C.9.2 RITs by Air or Rail
Under Regulation 60(3):
- no Bill of Entry is required provided that the goods are not off-loaded. Where the goods are off-loaded for any reason (mechanical failure of the aircraft, transhipment, etc.), they should immediately be transferred to another aircraft or train, or to a transit shed, or to ZIMRA's custody. The transfer preserves the customs control during the brief Zimbabwean territorial presence.
C.9.3 RITs by Road
Under Regulation 60(5)(f), the Commissioner reserves the right to allow RITs by road or to impose additional conditions, including the route to be followed. No off-loading without authority. If off-loading is allowed, the goods must be:
- re-loaded onto another vehicle for onward transmission
- placed in a transit shed
- delivered into customs custody
Re-packing and breaking of seals require the customs officer's authority and supervision. Goods must be re-exported within 3 days of entry. If the 3-day period is exceeded, a fine is paid before the goods are allowed to proceed. The 3-day deadline reflects the policy concern that transit goods not become a vehicle for unauthorised market entry into Zimbabwe — the deadline preserves transit integrity.
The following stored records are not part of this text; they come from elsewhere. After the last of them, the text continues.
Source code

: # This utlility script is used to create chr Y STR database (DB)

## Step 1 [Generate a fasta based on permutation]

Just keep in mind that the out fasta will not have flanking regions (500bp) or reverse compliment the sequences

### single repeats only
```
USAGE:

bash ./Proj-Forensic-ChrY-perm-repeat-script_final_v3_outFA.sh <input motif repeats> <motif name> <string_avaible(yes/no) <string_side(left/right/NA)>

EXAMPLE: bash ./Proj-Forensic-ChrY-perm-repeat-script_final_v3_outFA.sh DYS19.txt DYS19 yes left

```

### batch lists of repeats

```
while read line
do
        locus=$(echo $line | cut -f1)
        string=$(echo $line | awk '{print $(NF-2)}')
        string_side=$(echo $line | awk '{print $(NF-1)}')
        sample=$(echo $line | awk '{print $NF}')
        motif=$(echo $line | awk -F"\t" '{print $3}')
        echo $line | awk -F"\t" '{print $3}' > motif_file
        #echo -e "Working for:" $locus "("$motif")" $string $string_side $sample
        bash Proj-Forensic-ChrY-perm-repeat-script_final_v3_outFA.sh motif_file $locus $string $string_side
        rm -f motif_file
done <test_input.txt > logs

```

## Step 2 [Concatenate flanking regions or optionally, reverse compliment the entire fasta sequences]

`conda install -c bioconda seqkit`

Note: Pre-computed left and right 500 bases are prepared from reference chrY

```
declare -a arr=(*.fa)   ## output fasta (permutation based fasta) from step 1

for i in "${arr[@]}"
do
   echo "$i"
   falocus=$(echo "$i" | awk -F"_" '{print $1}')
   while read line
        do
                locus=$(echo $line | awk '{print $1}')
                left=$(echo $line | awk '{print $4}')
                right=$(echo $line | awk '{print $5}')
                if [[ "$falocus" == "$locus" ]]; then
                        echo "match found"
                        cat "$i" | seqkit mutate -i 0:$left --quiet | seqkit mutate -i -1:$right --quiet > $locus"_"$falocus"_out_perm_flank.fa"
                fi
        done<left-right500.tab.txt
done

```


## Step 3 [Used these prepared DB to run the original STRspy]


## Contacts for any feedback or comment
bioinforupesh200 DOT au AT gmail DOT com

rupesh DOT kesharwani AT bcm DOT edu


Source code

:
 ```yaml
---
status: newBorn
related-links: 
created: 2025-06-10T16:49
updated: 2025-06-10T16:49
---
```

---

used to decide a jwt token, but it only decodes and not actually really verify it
C.10 Private Persons in Transit
Private persons in transit (typically foreign motorists driving through Zimbabwe en route between countries) operate under specific provisions:
- The customs officer may call for a deposit as security against the goods staying in Zimbabwe
- Goods may be endorsed on the TIP (Temporary Importation Permit — Module 6) for motorists, with the TIP discharge on exit serving as the acquittal
- Goods placed in transit sheds or customs areas must be removed within 10 days
- Form 21 may be used with a bonded agent if the transit involves substantial documentary processing
- Documentation and clearance follows the RIB framework where Form 21 is used
- Follow-ups are initiated by the removing port if the goods do not exit within the prescribed period
C.11 VAT Deferment on Capital Goods
VAT deferment on importation of capital goods is the fourth type of deferred clearance. The framework operates under the VAT Act and supports manufacturing investment by allowing capital goods (machinery, plant, equipment) to be imported without immediate VAT payment, with the VAT deferred and ultimately recovered through the input-output VAT mechanism. The detailed framework is administered by ZIMRA's VAT Section in liaison with the Customs administration; the customs officer at the border records the deferment claim and processes the entry under the appropriate CPC.